# [Source texts of formatted documents]
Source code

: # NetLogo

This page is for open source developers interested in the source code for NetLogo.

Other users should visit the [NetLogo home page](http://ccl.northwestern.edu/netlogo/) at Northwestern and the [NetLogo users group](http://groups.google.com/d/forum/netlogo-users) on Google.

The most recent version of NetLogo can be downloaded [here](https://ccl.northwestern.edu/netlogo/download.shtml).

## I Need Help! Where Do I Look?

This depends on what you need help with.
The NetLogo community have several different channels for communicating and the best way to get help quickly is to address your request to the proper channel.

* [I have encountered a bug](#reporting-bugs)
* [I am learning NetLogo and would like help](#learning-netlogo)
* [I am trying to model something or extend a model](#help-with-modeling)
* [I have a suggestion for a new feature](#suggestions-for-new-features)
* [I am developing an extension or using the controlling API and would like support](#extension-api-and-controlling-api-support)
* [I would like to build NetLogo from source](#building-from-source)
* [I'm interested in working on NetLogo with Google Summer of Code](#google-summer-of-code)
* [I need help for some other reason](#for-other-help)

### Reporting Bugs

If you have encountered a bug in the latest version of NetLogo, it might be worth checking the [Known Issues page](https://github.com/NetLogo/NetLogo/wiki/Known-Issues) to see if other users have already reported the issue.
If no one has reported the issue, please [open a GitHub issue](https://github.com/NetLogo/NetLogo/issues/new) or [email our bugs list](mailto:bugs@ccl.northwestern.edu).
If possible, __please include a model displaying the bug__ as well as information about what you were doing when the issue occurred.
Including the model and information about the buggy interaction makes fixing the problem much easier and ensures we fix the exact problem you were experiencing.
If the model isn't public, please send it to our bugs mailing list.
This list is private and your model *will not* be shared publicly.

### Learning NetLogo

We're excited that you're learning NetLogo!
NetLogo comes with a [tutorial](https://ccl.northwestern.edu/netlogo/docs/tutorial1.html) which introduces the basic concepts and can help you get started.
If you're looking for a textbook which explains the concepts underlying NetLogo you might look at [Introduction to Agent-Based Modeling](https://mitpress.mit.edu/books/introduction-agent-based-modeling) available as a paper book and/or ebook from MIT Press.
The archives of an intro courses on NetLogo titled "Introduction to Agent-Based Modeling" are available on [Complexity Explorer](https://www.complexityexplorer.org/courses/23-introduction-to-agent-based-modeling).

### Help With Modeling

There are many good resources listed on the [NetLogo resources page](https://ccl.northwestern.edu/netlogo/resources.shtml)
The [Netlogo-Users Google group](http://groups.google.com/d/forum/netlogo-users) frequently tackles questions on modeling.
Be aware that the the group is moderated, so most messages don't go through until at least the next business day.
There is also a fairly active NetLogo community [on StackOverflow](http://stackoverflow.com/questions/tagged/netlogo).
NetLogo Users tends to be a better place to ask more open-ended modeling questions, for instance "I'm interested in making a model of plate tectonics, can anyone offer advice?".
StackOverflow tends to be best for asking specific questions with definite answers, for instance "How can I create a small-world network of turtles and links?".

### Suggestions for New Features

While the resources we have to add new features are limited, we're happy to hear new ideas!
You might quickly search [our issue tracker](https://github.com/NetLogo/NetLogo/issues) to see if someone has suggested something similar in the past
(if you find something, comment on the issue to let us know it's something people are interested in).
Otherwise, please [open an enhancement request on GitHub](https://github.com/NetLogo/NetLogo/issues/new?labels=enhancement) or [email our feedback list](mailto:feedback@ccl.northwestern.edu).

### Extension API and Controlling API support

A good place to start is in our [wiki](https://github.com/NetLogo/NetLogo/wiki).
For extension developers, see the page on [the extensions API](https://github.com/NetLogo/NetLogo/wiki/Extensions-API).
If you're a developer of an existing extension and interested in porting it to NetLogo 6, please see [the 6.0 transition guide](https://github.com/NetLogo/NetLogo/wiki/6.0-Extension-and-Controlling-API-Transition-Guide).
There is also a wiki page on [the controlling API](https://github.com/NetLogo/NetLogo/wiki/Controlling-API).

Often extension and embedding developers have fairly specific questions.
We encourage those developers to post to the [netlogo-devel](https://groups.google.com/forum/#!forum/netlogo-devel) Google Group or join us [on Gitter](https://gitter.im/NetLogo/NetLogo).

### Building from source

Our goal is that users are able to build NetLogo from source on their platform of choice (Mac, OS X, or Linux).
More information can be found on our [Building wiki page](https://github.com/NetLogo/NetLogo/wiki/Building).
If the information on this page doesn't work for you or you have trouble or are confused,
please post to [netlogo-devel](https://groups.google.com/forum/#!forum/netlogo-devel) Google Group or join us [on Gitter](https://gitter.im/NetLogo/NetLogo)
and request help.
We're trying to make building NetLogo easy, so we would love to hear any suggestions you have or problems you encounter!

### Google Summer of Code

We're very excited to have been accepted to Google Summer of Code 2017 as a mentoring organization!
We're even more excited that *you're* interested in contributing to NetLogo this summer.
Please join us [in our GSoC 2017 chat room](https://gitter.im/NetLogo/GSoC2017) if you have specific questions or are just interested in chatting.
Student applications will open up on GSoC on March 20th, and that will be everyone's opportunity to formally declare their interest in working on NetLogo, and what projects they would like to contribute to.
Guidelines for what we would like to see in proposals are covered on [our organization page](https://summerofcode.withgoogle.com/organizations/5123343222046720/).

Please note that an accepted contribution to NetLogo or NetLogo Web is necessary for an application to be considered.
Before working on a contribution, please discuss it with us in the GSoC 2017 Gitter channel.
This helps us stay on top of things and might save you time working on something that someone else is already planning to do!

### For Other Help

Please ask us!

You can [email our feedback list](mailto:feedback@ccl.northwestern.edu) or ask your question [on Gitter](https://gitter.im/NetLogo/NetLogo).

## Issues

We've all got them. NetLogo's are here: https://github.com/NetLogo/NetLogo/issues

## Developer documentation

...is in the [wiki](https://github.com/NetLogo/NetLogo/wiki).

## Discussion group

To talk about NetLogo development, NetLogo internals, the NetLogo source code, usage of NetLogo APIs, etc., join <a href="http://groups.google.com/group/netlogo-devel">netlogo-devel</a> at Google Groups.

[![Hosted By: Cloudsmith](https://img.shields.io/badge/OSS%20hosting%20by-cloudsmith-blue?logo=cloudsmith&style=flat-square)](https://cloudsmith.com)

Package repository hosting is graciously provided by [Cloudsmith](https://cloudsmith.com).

---

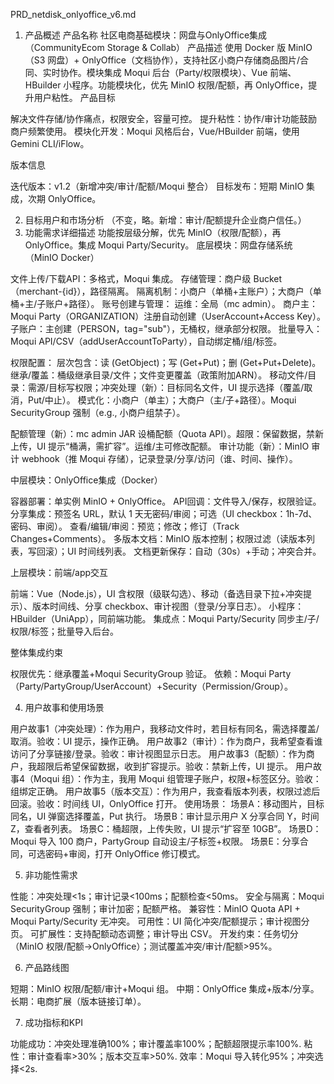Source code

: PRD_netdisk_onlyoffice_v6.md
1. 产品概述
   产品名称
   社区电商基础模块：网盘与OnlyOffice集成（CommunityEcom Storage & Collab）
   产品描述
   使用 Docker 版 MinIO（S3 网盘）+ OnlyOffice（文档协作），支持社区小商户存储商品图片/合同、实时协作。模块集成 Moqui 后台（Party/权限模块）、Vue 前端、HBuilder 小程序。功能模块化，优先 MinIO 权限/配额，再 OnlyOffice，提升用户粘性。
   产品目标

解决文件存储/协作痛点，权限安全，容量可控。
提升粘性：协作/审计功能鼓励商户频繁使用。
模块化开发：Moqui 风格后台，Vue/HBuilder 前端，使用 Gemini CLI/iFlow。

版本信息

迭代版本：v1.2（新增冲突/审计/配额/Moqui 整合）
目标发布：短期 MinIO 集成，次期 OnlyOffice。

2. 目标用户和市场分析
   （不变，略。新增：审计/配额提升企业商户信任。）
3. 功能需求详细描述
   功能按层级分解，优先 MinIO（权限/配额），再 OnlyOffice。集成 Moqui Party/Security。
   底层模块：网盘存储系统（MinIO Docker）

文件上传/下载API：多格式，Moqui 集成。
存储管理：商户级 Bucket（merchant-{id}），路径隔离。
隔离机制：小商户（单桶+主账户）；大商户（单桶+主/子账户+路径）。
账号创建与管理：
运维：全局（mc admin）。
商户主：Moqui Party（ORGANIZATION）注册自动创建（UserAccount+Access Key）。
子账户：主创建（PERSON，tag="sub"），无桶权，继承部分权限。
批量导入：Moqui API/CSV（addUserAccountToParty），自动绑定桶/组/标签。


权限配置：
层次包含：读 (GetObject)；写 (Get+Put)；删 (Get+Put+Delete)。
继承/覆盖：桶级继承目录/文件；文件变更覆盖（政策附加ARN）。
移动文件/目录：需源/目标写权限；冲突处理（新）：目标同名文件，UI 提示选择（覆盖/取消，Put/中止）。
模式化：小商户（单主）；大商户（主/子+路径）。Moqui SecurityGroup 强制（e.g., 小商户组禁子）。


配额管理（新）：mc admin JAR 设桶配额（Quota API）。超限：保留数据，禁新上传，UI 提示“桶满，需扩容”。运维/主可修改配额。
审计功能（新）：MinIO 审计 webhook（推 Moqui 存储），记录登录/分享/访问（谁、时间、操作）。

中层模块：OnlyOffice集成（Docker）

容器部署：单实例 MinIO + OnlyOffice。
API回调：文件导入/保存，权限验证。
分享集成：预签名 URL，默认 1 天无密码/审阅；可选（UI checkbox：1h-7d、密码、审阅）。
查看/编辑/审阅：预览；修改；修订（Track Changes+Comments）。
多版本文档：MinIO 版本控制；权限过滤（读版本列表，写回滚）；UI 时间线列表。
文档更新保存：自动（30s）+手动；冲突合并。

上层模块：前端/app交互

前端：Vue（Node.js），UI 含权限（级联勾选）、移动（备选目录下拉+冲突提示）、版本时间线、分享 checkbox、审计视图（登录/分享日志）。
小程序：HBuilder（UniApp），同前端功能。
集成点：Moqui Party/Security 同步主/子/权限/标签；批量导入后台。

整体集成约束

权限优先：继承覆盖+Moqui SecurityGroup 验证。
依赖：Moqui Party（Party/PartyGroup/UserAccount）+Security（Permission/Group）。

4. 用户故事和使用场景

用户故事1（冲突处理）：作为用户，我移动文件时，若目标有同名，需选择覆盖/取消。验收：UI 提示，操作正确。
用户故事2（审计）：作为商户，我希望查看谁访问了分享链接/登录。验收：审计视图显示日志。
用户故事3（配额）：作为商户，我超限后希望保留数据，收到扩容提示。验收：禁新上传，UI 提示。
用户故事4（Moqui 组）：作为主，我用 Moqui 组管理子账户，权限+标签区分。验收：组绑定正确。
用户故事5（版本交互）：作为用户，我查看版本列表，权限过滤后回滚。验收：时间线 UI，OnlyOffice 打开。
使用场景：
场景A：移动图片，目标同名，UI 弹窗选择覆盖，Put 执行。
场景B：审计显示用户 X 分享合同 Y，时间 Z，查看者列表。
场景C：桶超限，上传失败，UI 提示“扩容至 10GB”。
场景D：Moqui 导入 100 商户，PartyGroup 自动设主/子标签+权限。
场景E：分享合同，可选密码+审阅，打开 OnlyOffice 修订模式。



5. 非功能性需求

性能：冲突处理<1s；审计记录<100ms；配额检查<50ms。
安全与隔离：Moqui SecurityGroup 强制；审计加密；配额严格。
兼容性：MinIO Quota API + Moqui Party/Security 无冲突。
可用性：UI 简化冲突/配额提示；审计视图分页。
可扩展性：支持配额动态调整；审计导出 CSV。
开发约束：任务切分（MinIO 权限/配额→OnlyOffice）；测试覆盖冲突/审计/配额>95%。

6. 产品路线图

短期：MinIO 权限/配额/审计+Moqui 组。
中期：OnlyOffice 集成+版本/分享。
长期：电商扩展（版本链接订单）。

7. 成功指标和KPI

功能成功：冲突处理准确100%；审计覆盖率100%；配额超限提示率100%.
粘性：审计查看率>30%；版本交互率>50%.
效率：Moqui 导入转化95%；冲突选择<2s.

# [ABOUT THIS EXERCISE]
Could you reproduce exactly the lines of the entries above, from the one with "功能按层级分解，优先 MinIO（权限/配额），再 OnlyOffice。集成" through the one with "场景B：审计显示用户 X 分享合同 Y，时间 Z，查看者列表。", and nothing else?

# [OUTPUT OF THE EXERCISE]
   功能按层级分解，优先 MinIO（权限/配额），再 OnlyOffice。集成 Moqui Party/Security。
   底层模块：网盘存储系统（MinIO Docker）

文件上传/下载API：多格式，Moqui 集成。
存储管理：商户级 Bucket（merchant-{id}），路径隔离。
隔离机制：小商户（单桶+主账户）；大商户（单桶+主/子账户+路径）。
账号创建与管理：
运维：全局（mc admin）。
商户主：Moqui Party（ORGANIZATION）注册自动创建（UserAccount+Access Key）。
子账户：主创建（PERSON，tag="sub"），无桶权，继承部分权限。
批量导入：Moqui API/CSV（addUserAccountToParty），自动绑定桶/组/标签。


权限配置：
层次包含：读 (GetObject)；写 (Get+Put)；删 (Get+Put+Delete)。
继承/覆盖：桶级继承目录/文件；文件变更覆盖（政策附加ARN）。
移动文件/目录：需源/目标写权限；冲突处理（新）：目标同名文件，UI 提示选择（覆盖/取消，Put/中止）。
模式化：小商户（单主）；大商户（主/子+路径）。Moqui SecurityGroup 强制（e.g., 小商户组禁子）。


配额管理（新）：mc admin JAR 设桶配额（Quota API）。超限：保留数据，禁新上传，UI 提示“桶满，需扩容”。运维/主可修改配额。
审计功能（新）：MinIO 审计 webhook（推 Moqui 存储），记录登录/分享/访问（谁、时间、操作）。

中层模块：OnlyOffice集成（Docker）

容器部署：单实例 MinIO + OnlyOffice。
API回调：文件导入/保存，权限验证。
分享集成：预签名 URL，默认 1 天无密码/审阅；可选（UI checkbox：1h-7d、密码、审阅）。
查看/编辑/审阅：预览；修改；修订（Track Changes+Comments）。
多版本文档：MinIO 版本控制；权限过滤（读版本列表，写回滚）；UI 时间线列表。
文档更新保存：自动（30s）+手动；冲突合并。

上层模块：前端/app交互

前端：Vue（Node.js），UI 含权限（级联勾选）、移动（备选目录下拉+冲突提示）、版本时间线、分享 checkbox、审计视图（登录/分享日志）。
小程序：HBuilder（UniApp），同前端功能。
集成点：Moqui Party/Security 同步主/子/权限/标签；批量导入后台。

整体集成约束

权限优先：继承覆盖+Moqui SecurityGroup 验证。
依赖：Moqui Party（Party/PartyGroup/UserAccount）+Security（Permission/Group）。

4. 用户故事和使用场景

用户故事1（冲突处理）：作为用户，我移动文件时，若目标有同名，需选择覆盖/取消。验收：UI 提示，操作正确。
用户故事2（审计）：作为商户，我希望查看谁访问了分享链接/登录。验收：审计视图显示日志。
用户故事3（配额）：作为商户，我超限后希望保留数据，收到扩容提示。验收：禁新上传，UI 提示。
用户故事4（Moqui 组）：作为主，我用 Moqui 组管理子账户，权限+标签区分。验收：组绑定正确。
用户故事5（版本交互）：作为用户，我查看版本列表，权限过滤后回滚。验收：时间线 UI，OnlyOffice 打开。
使用场景：
场景A：移动图片，目标同名，UI 弹窗选择覆盖，Put 执行。
场景B：审计显示用户 X 分享合同 Y，时间 Z，查看者列表。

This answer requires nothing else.